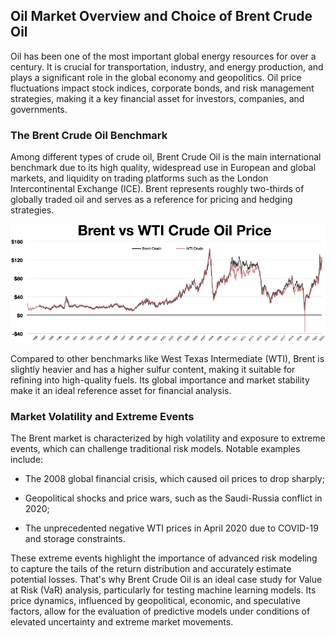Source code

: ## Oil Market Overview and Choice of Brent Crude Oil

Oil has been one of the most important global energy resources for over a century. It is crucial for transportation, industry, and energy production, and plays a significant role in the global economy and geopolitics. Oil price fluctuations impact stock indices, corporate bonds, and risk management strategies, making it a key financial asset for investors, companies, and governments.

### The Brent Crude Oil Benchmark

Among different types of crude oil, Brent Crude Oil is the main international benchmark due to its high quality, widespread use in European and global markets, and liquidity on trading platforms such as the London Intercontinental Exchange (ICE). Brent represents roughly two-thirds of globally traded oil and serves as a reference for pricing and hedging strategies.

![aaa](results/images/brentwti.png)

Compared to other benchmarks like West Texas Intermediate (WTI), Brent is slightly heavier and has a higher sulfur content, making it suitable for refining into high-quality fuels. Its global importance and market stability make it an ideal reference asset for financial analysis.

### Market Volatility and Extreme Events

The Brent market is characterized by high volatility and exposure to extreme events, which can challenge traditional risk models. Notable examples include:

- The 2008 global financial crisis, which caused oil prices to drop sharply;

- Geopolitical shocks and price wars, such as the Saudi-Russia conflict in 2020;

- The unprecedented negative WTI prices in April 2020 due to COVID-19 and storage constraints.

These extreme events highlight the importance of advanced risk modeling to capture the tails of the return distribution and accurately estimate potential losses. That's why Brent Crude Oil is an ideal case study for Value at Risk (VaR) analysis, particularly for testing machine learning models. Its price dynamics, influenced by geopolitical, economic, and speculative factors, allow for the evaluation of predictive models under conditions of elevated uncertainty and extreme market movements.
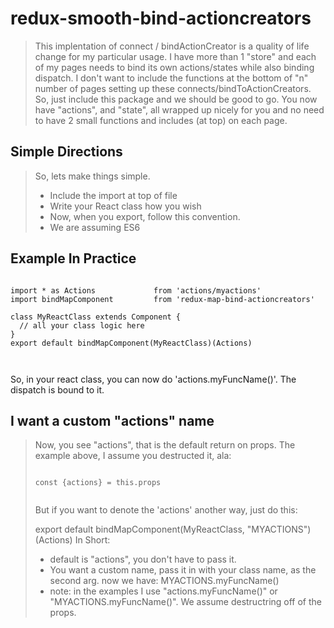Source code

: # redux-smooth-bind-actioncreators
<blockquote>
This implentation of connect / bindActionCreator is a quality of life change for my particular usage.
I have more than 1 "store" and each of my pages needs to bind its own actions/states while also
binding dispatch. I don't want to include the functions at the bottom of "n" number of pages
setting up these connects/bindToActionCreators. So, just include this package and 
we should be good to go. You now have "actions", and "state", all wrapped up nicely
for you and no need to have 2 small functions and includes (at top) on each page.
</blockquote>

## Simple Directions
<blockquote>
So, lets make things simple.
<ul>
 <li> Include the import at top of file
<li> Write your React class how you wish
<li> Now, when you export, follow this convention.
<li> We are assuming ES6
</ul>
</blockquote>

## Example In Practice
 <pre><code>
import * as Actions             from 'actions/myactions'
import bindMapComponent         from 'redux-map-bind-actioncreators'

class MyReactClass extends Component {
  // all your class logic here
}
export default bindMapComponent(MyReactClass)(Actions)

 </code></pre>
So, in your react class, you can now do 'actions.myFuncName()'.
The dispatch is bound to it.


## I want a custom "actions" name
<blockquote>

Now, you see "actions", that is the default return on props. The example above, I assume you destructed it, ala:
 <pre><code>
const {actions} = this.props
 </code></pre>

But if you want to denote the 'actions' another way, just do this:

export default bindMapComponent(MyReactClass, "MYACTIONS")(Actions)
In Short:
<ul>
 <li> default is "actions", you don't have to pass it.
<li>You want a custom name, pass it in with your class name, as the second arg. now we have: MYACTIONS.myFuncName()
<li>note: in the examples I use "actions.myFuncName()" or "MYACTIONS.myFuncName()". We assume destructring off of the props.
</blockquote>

ACTIVITY »
Please return every line from the one that contains "for you and" through the end of the entries, exactly, leaving out all others.

ANSWER TO THE EXERCISE »
for you and no need to have 2 small functions and includes (at top) on each page.
</blockquote>

## Simple Directions
<blockquote>
So, lets make things simple.
<ul>
 <li> Include the import at top of file
<li> Write your React class how you wish
<li> Now, when you export, follow this convention.
<li> We are assuming ES6
</ul>
</blockquote>

## Example In Practice
 <pre><code>
import * as Actions             from 'actions/myactions'
import bindMapComponent         from 'redux-map-bind-actioncreators'

class MyReactClass extends Component {
  // all your class logic here
}
export default bindMapComponent(MyReactClass)(Actions)

 </code></pre>
So, in your react class, you can now do 'actions.myFuncName()'.
The dispatch is bound to it.


## I want a custom "actions" name
<blockquote>

Now, you see "actions", that is the default return on props. The example above, I assume you destructed it, ala:
 <pre><code>
const {actions} = this.props
 </code></pre>

But if you want to denote the 'actions' another way, just do this:

export default bindMapComponent(MyReactClass, "MYACTIONS")(Actions)
In Short:
<ul>
 <li> default is "actions", you don't have to pass it.
<li>You want a custom name, pass it in with your class name, as the second arg. now we have: MYACTIONS.myFuncName()
<li>note: in the examples I use "actions.myFuncName()" or "MYACTIONS.myFuncName()". We assume destructring off of the props.
</blockquote>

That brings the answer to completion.